However, some clinical and morphological differences between benign and malignant GGNs were inconsistent in the three hospitals. For example, smoking and family history are recognized risk factors for lung cancer, but we observed this difference only in Hospital 3. Female is closely related to lung cancer (42), but there is no significant sex difference between benign and malignant GGNs in the three hospitals. Some features were significantly different only in Hospitals 1 and 2 but not in Hospital 3. The following reasons may be relevant: 1) the origin of cases in all hospitals is different, and there is a selection bias; 2) the proportion of benign GGNs in Hospital 2 (63.5%, external test set 1) was significantly higher than that in the other two hospitals (25.1% and 51.6%); 3) the number of GGNs (N=31) in Hospital 3 (external test set 2) is less.

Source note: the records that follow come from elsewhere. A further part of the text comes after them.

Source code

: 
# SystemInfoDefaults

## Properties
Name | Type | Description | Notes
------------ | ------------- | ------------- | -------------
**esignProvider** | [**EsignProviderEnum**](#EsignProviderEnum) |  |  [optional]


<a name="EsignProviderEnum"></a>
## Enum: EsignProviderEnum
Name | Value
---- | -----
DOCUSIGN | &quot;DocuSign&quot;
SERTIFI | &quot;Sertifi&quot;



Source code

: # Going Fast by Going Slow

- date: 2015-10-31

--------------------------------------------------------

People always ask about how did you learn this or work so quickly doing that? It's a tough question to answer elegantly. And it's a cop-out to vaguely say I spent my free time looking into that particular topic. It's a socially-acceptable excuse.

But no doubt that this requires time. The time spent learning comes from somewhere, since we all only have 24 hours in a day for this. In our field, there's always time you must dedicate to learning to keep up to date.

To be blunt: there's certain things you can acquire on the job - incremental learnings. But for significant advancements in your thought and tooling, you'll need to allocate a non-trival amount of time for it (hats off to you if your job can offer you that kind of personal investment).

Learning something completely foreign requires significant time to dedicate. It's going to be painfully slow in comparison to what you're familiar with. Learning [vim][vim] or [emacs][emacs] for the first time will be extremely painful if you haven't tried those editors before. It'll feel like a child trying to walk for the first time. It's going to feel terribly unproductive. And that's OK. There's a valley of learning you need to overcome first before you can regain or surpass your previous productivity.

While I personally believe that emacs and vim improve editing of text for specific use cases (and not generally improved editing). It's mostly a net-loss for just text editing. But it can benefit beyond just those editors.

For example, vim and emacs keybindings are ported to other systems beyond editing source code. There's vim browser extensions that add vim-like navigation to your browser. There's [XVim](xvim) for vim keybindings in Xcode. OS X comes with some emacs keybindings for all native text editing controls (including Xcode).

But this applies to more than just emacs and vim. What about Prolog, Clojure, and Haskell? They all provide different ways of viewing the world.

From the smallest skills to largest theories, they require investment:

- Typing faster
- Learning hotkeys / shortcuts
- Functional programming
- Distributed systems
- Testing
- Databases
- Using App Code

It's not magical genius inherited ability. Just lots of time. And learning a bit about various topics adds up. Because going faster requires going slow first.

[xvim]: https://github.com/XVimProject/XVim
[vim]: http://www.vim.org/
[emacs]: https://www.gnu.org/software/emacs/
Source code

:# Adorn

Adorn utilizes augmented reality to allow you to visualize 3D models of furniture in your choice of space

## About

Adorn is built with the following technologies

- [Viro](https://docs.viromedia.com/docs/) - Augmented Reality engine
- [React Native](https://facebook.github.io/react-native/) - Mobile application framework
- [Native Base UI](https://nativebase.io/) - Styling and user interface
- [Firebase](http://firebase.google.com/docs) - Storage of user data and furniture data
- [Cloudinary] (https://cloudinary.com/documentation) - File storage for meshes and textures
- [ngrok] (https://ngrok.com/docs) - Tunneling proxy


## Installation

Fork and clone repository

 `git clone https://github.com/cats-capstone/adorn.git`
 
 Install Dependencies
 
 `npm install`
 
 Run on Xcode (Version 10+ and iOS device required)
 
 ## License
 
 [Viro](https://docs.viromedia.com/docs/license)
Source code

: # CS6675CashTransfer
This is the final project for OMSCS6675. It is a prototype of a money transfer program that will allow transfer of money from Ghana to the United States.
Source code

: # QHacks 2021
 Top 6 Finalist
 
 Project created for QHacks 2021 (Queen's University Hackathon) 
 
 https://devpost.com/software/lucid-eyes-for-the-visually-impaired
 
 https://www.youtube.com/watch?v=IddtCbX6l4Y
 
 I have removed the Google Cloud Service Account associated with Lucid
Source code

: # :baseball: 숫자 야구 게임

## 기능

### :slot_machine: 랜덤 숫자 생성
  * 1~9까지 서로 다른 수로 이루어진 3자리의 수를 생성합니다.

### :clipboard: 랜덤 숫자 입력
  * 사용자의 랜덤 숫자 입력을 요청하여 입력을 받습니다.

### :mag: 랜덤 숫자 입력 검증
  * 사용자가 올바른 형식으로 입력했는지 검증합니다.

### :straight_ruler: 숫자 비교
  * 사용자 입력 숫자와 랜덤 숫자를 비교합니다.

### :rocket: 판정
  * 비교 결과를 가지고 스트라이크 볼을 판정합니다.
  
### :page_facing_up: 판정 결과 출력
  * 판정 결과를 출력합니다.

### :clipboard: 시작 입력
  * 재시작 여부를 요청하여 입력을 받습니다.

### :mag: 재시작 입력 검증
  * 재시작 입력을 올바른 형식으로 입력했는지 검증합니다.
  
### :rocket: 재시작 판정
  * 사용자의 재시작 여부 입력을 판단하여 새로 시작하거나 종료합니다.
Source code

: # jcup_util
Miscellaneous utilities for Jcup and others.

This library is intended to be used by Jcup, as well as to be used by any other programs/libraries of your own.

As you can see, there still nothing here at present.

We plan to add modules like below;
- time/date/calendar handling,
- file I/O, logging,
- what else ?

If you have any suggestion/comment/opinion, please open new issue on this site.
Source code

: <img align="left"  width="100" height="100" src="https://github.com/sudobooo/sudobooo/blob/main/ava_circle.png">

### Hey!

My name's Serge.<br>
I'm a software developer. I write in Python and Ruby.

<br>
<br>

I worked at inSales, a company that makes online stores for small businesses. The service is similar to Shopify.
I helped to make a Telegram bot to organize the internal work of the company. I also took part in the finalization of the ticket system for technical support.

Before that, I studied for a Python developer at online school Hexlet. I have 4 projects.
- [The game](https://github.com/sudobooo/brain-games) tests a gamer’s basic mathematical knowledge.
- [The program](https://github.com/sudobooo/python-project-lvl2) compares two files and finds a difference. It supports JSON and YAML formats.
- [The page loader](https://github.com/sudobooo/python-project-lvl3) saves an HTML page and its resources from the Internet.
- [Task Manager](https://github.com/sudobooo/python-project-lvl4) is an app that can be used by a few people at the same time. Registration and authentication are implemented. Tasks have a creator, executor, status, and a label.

The higher proportion of benign GGNs may explain why the AUC and accuracy of the model in the external test set 1 were weaker than those in the other two sets. In addition, previous studies (43, 44) have shown conflicting results on the relationship between the interface of GGNs and malignancy, with both well- and ill-defined interfaces appearing to be significantly associated with malignant GGNs. In the present study, we only observed a higher frequency of well-defined but coarse interfaces in malignant GGNs from Hospital 1. In addition to the above reasons, differences in the observer’s subjective evaluations of interfaces are also related. Furthermore, subjective differences also show the limitation of differentiating benign and malignant GGNs based on morphological features. Hence, a more extensive and balanced database of nodules is the key to improving the model.
The results of the Delong test showed that the differences in AUC between CMI and CMR models in the external test set 1 and between CMI and WR models in the external test set 2 were not statistically significant. The fact that the AUCs of the CMI (AUC=0.818) and CMR (AUC=0.821) models were too close may be the reason for the non-significant difference. In the external test set 2, although the AUC of the CMI model was 2.5% higher than that of the WR model, this may occur by chance due to the small sample size of this set and the increased weight of individual data on the influence of the model.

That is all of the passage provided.